Guinea has officially declared an Ebola epidemic after three people died and four others tested positive for the virus in the southeast of the country.
The seven people fell ill with diarrhoea, vomiting and bleeding after attending a burial in Goueke, near the Liberian border. The Guinean Health Ministry said in a statement that the infected patients have been isolated in treatment centres.
“Faced with this situation and in accordance with international health regulations, the Guinean government declares an Ebola epidemic.”
Guinea Health Ministry
National Health Security Agency Chief, Sakoba Keita revealed to reporters that one of the victims was a nurse who fell ill in late January and was buried on February 1.
“Some people who took part in this funeral began to have symptoms of diarrhoea, vomiting, bleeding and fever a few days later.”
Sakabo Keita
Dr Yuma Taido of the International Federation of Red Cross and Red Crescent Societies added that it was not clear how people had come into contact with the virus.
“We are preparing to manage the outbreak. We can’t explain yet how this epidemic came about.

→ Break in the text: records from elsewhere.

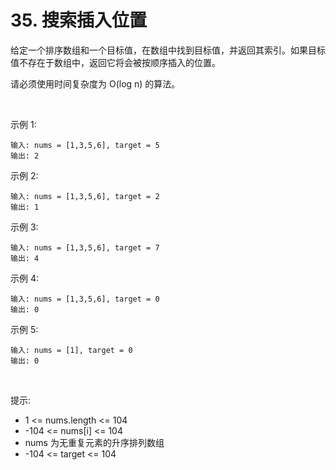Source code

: # 35. 搜索插入位置

给定一个排序数组和一个目标值，在数组中找到目标值，并返回其索引。如果目标值不存在于数组中，返回它将会被按顺序插入的位置。

请必须使用时间复杂度为 O(log n) 的算法。

 

示例 1:

    输入: nums = [1,3,5,6], target = 5
    输出: 2
示例 2:

    输入: nums = [1,3,5,6], target = 2
    输出: 1
示例 3:

    输入: nums = [1,3,5,6], target = 7
    输出: 4
示例 4:

    输入: nums = [1,3,5,6], target = 0
    输出: 0
示例 5:

    输入: nums = [1], target = 0
    输出: 0
 

提示:

 - 1 <= nums.length <= 104
 - -104 <= nums[i] <= 104
 - nums 为无重复元素的升序排列数组
 - -104 <= target <= 104
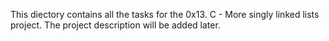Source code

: This diectory contains all the tasks for the 0x13. C - More singly linked lists project.
The project description will be added later.

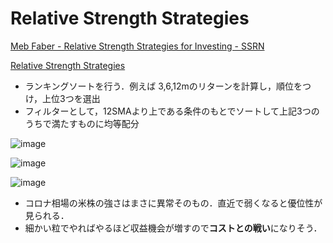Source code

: # Relative Strength Strategies

[Meb Faber - Relative Strength Strategies for Investing - SSRN](https://papers.ssrn.com/sol3/papers.cfm?abstract_id=1585517)

[Relative Strength Strategies](https://colab.research.google.com/drive/1mKpapSlPBgDx5AKc2cjCexB4AbJKAnZU?hl=ja#scrollTo=GtXFRIGUtGjc)

* ランキングソートを行う．例えば 3,6,12mのリターンを計算し，順位をつけ，上位3つを選出
* フィルターとして，12SMAより上である条件のもとでソートして上記3つのうちで満たすものに均等配分

![image](https://user-images.githubusercontent.com/102901806/166391106-f3a07a01-23d5-4304-9344-71c90bc67bb6.png)

![image](https://user-images.githubusercontent.com/102901806/166391115-d2f27ea7-9caa-47a9-afc3-7c633e1b7a1b.png)


![image](https://user-images.githubusercontent.com/102901806/166391163-f1f9cba5-fc2e-4431-ad70-40be5c2969ba.png)

* コロナ相場の米株の強さはまさに異常そのもの．直近で弱くなると優位性が見られる．
* 細かい粒でやればやるほど収益機会が増すので**コストとの戦い**になりそう．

The response team are heading to the epicentre of the outbreak.”
Dr Taido
Guinea’s Health Minister Remy Lamah posited that officials were “really concerned” about the deaths, the first since a 2013-2016 epidemic which began in Guinea and left 11,300 dead across West Africa. The vast majority of cases were in Guinea, Liberia and Sierra Leone.

Officials have also noted that fighting Ebola again will place additional strain on health services in Guinea, which is battling the coronavirus pandemic. The country of some 12 million has so far recorded 14,895 coronavirus infections and 84 deaths.
The Ebola virus causes severe vomiting and diarrhoea and is spread through contact with body fluids. It has a much higher death rate than COVID-19, but unlike coronavirus it is not transmitted by asymptomatic carriers.
A second round of tests is being carried out to confirm the latest Ebola diagnosis and health workers are working to trace and isolate the contacts of the cases, state health agency ANSS said.
Commenting on the outbreak, WHO’s Regional Director for Africa, Matshidiso Moeti has intimated that the agency is “ramping up readiness & response efforts to this potential resurgence of Ebola in West Africa, a region which suffered so much from Ebola in 2014.”
WHO chief Tedros Adhanom Ghebreyesus also tweeted the agency had been informed of suspected cases of the deadly disease in Guinea.
“Confirmatory testing under way,” the tweet said, adding the WHO’s regional and country offices were “supporting readiness and response efforts”.
Dr Ghebreyesus
Meanwhile in neighbouring Liberia, President George Weah has put his country’s health authorities on heightened alert.
A statement released by his office stated that the President “has mandated the Liberian health authorities and related stakeholders in the sector to heighten the country’s surveillance and preventative activities in the wake of reports of the emergence of the deadly Ebola virus disease in neighbouring Guinea.”
Notwithstanding, the Vaccine Alliance Gavi has announced that the 2013-2016 outbreak sped up the development of the vaccine against Ebola, with a global emergency stockpile of 500,000 doses planned to respond quickly to future outbreaks.